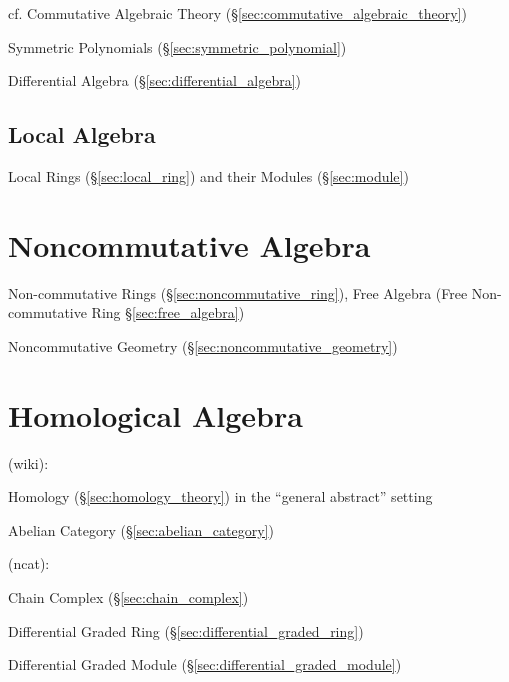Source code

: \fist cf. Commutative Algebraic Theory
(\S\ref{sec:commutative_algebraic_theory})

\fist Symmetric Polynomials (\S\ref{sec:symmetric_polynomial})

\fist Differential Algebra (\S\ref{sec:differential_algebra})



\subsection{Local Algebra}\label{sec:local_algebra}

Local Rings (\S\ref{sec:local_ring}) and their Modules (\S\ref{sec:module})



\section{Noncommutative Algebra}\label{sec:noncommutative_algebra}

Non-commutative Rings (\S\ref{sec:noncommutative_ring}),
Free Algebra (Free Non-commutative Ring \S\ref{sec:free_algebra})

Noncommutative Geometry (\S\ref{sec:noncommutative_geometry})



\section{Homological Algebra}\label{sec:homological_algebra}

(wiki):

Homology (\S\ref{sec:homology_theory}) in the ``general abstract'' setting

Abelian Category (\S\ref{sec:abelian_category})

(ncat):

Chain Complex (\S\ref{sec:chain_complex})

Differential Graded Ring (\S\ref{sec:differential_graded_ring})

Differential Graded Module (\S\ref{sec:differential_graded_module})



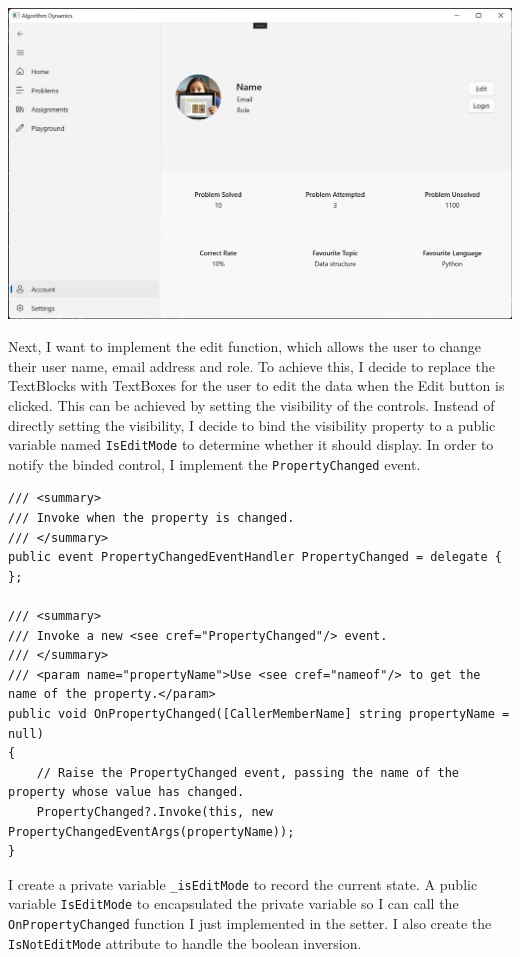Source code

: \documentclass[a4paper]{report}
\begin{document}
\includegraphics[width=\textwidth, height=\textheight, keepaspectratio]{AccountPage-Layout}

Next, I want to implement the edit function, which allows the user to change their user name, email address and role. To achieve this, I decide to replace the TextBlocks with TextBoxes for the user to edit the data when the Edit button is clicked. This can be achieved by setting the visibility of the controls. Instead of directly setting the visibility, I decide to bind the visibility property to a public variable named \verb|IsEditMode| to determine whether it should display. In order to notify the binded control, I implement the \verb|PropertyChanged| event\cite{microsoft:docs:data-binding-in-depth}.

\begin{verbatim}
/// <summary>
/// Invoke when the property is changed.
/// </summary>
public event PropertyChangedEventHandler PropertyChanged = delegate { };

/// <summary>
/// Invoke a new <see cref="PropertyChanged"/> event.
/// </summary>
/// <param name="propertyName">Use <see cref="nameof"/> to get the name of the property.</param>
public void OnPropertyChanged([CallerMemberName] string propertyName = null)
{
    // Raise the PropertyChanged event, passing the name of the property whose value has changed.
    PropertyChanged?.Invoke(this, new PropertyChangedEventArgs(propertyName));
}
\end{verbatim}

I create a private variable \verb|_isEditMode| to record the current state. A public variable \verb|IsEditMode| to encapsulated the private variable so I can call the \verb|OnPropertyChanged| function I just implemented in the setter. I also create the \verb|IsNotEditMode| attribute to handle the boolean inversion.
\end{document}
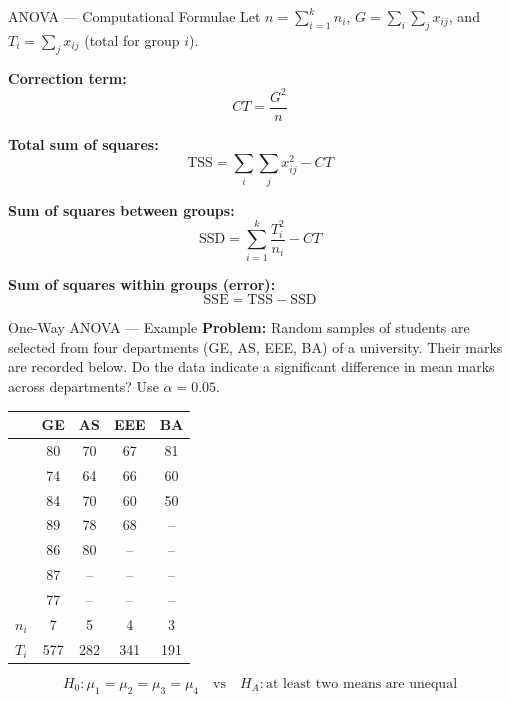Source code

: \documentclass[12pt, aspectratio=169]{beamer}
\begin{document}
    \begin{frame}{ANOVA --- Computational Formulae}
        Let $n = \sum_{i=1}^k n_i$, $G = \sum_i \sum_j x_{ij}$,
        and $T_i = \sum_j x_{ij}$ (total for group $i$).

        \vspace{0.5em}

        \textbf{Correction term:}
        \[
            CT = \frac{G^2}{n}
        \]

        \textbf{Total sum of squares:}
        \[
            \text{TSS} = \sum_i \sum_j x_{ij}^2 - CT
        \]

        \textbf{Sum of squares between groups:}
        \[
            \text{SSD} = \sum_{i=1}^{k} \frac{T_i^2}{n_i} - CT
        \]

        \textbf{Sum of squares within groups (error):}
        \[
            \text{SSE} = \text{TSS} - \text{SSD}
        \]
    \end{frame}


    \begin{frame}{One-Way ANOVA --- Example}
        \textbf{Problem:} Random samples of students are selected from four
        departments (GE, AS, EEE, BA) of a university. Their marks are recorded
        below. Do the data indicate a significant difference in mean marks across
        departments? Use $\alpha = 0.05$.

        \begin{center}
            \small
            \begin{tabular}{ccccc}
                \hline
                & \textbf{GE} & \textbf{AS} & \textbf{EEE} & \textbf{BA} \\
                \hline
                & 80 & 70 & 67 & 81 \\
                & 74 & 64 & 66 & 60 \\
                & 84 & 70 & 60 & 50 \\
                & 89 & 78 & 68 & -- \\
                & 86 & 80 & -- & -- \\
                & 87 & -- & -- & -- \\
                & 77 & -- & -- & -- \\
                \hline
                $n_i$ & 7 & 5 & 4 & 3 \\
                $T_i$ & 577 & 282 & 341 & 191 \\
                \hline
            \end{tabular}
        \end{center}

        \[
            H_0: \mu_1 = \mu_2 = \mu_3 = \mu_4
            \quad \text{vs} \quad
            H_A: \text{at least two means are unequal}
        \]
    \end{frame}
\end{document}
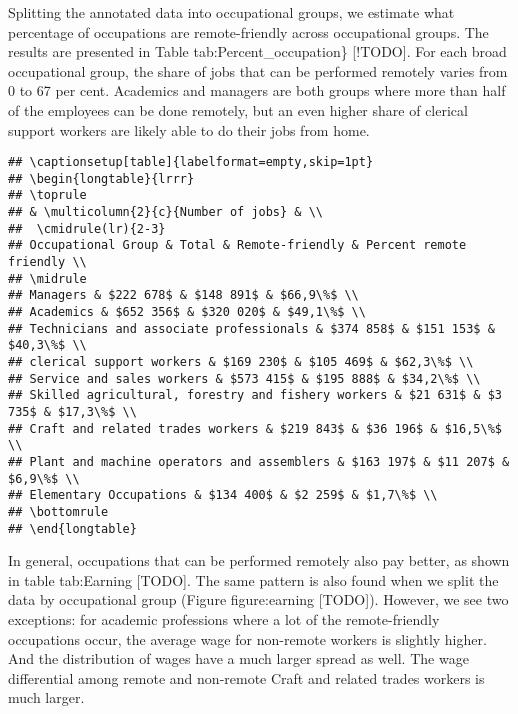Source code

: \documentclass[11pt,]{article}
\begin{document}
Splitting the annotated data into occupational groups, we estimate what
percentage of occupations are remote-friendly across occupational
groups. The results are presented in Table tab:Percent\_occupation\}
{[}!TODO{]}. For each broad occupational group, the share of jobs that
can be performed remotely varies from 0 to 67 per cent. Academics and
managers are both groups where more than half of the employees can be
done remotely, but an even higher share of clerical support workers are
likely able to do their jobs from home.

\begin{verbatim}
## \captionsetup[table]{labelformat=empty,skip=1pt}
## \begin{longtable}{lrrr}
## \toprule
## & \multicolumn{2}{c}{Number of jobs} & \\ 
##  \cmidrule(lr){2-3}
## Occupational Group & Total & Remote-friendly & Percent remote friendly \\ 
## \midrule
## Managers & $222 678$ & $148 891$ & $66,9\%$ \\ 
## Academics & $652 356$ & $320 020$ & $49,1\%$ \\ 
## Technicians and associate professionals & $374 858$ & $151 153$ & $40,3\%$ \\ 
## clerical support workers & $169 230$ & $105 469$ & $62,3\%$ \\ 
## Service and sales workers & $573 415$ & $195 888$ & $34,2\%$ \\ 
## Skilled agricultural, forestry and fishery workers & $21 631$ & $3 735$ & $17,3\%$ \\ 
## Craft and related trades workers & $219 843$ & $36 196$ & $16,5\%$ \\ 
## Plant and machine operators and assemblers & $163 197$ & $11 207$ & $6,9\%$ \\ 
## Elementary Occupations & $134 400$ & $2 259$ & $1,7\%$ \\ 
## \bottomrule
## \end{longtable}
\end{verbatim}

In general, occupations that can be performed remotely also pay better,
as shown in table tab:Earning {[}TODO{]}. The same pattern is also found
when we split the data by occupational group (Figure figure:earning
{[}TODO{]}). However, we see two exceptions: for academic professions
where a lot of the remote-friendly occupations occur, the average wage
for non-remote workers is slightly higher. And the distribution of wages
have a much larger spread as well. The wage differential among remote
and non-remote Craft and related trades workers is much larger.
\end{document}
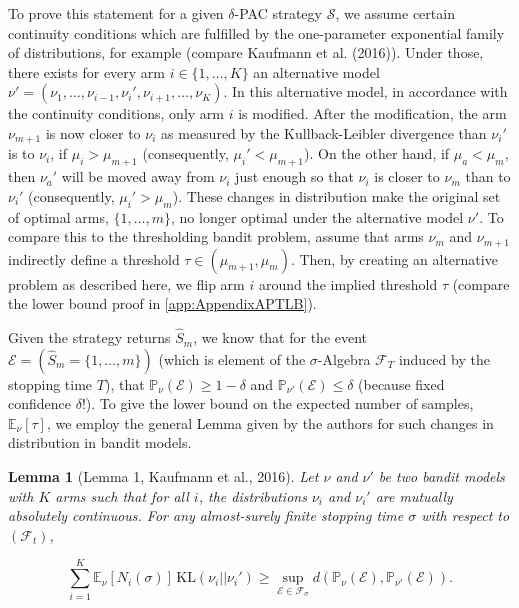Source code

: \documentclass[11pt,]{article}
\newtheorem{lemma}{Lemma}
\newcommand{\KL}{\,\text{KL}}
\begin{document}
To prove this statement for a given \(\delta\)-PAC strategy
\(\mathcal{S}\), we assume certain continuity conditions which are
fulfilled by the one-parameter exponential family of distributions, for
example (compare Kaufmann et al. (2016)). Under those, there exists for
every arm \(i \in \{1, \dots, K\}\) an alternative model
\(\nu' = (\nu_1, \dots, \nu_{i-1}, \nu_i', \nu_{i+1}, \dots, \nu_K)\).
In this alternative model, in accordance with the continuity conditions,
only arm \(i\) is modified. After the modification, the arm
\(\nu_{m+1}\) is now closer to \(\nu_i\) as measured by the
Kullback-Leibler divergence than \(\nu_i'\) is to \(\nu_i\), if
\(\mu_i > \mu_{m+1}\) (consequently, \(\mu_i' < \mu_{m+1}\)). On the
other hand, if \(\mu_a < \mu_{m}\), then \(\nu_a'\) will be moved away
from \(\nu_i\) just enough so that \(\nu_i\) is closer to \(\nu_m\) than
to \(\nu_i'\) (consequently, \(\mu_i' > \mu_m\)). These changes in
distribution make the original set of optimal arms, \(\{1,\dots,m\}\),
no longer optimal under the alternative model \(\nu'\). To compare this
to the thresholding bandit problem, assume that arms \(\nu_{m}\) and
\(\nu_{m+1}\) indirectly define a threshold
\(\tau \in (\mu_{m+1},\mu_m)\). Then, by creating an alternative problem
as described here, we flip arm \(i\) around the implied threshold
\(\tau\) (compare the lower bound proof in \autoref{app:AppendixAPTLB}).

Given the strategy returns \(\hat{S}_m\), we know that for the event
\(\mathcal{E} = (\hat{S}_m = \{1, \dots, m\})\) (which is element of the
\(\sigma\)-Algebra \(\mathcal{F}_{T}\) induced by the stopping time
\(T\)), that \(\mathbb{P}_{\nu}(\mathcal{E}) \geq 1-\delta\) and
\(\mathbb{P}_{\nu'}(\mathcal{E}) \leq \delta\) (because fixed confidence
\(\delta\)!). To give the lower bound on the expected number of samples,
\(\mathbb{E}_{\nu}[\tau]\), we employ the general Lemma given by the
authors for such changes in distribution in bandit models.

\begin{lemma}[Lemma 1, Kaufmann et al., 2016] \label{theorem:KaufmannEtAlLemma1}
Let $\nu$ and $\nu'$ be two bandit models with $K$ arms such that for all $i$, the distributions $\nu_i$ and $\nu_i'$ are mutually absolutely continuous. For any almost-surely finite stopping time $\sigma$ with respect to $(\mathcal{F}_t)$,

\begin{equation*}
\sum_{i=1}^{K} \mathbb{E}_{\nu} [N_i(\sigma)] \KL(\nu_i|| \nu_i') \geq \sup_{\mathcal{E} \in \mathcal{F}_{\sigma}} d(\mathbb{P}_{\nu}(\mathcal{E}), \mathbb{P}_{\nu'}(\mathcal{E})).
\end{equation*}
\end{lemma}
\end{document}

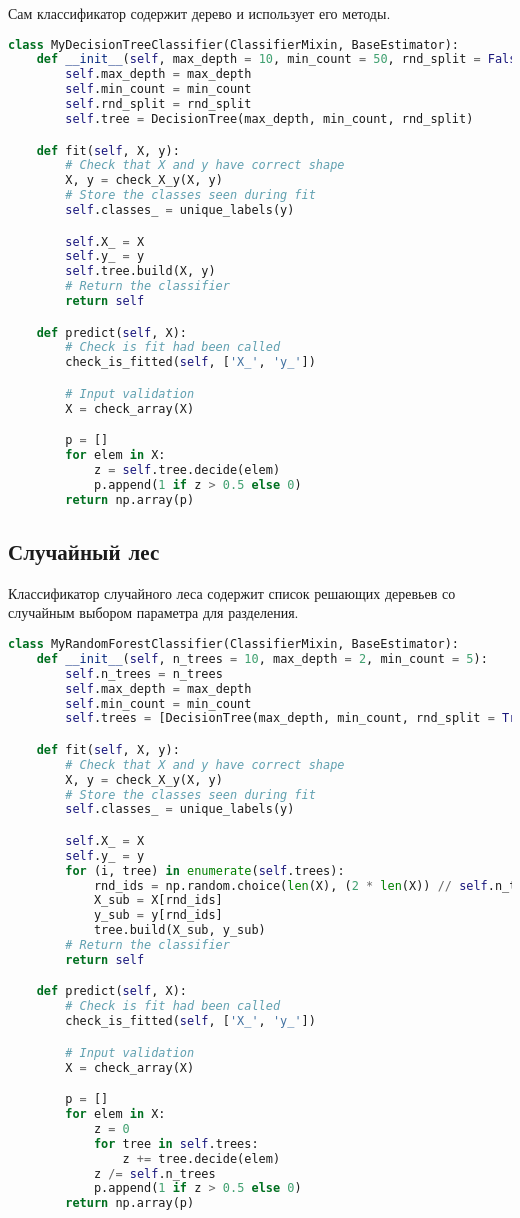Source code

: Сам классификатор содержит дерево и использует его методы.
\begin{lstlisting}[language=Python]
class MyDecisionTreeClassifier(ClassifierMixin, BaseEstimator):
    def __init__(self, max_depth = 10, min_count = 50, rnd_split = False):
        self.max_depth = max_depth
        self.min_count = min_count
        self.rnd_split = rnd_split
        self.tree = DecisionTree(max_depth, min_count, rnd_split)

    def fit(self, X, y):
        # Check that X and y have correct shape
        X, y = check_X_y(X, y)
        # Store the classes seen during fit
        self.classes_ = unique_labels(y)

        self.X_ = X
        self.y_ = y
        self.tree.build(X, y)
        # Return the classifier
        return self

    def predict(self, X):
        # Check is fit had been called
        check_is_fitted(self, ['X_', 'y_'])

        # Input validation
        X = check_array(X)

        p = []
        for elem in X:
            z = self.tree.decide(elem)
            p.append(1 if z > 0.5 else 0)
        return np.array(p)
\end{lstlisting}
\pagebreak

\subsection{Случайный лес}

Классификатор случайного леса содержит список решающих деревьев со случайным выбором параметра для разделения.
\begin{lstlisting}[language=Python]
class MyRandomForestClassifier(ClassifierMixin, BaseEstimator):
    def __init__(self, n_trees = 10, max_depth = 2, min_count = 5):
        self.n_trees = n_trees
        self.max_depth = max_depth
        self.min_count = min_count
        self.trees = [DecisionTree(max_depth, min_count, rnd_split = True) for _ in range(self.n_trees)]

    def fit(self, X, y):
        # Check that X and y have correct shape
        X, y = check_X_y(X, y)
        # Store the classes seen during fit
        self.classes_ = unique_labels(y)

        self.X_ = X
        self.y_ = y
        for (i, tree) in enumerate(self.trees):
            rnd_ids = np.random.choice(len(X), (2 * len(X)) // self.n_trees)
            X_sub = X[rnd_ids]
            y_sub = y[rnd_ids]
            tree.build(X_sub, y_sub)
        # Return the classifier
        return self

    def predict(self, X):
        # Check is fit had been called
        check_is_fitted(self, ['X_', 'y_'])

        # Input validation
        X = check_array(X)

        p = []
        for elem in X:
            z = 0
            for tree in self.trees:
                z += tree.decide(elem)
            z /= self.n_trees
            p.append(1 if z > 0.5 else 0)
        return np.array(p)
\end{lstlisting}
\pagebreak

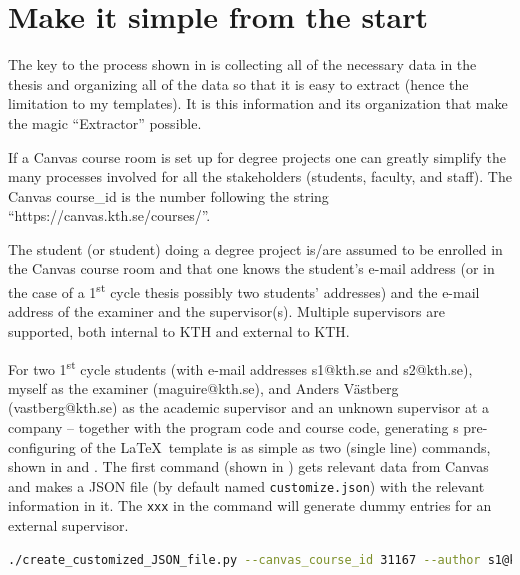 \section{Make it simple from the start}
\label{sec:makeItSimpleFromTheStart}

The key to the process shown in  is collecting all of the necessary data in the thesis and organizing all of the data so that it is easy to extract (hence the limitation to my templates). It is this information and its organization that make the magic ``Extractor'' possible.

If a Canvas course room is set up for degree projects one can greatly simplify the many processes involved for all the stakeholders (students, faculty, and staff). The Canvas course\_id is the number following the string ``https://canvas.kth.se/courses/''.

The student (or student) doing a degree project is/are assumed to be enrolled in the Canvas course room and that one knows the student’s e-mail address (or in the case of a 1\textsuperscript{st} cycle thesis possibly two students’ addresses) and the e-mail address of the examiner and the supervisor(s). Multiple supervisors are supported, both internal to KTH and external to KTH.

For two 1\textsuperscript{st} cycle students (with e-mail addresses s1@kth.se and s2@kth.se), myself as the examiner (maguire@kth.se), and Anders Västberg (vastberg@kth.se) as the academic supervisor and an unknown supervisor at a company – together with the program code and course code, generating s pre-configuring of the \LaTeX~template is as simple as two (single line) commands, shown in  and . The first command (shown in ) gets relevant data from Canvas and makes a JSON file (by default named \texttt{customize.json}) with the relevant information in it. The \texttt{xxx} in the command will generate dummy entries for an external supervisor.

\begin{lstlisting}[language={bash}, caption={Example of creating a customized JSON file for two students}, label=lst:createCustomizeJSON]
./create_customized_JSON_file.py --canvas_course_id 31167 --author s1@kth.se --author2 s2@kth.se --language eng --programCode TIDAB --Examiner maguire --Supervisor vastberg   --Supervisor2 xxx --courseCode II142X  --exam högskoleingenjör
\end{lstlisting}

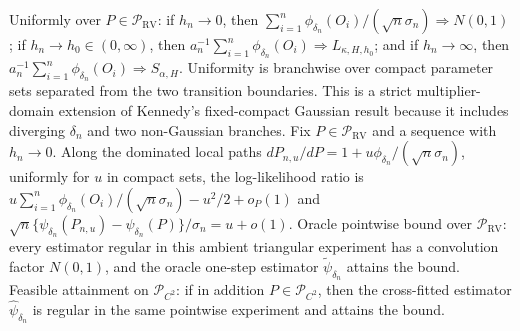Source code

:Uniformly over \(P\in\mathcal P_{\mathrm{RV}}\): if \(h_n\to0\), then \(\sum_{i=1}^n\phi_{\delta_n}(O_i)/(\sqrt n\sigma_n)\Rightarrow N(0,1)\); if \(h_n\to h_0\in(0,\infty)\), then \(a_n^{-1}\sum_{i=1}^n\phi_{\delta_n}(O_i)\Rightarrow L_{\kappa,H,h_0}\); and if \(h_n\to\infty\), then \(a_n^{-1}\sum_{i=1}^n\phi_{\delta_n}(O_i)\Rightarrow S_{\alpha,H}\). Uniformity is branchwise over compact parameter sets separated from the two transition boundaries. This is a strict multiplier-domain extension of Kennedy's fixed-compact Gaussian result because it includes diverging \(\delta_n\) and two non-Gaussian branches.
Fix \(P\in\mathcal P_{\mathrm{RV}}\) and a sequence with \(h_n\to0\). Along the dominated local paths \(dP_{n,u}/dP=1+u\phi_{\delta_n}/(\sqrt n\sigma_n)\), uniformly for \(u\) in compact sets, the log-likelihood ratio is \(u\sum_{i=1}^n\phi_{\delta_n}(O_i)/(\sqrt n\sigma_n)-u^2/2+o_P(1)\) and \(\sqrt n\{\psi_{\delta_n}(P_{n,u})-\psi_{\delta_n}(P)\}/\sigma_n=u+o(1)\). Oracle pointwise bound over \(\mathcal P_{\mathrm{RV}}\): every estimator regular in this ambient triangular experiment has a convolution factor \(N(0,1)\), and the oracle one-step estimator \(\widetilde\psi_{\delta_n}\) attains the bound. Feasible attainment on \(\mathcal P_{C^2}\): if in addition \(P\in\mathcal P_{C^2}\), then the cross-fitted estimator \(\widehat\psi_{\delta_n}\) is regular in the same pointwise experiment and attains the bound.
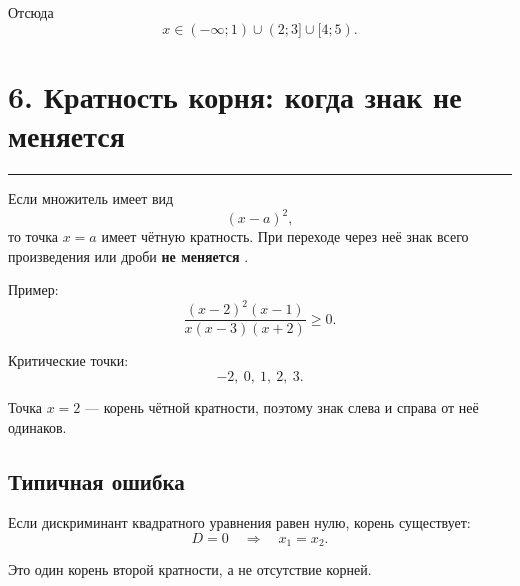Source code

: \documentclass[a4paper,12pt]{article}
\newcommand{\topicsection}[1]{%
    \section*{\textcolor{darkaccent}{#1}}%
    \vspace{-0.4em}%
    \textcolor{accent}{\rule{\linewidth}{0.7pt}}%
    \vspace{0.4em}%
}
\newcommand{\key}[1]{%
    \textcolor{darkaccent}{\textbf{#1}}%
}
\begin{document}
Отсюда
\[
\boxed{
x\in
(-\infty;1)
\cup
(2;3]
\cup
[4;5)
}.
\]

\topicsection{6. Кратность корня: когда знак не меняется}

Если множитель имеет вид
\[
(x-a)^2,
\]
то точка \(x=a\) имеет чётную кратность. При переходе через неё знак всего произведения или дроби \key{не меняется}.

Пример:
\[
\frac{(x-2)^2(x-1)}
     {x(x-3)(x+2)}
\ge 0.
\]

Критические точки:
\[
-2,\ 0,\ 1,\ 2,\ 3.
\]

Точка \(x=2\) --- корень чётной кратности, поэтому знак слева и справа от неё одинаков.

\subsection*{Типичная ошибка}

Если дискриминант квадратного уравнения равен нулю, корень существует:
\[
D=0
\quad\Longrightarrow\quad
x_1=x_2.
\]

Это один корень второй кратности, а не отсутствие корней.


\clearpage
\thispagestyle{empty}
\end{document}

= WORK ITEM =
Please filter the data down to the lines containing the word "dots".

= YOUR RESPONSE =
every arm \(i \in \{1, \dots, K\}\) an alternative model
\(\nu' = (\nu_1, \dots, \nu_{i-1}, \nu_i', \nu_{i+1}, \dots, \nu_K)\).
distribution make the original set of optimal arms, \(\{1,\dots,m\}\),
\(\mathcal{E} = (\hat{S}_m = \{1, \dots, m\})\) (which is element of the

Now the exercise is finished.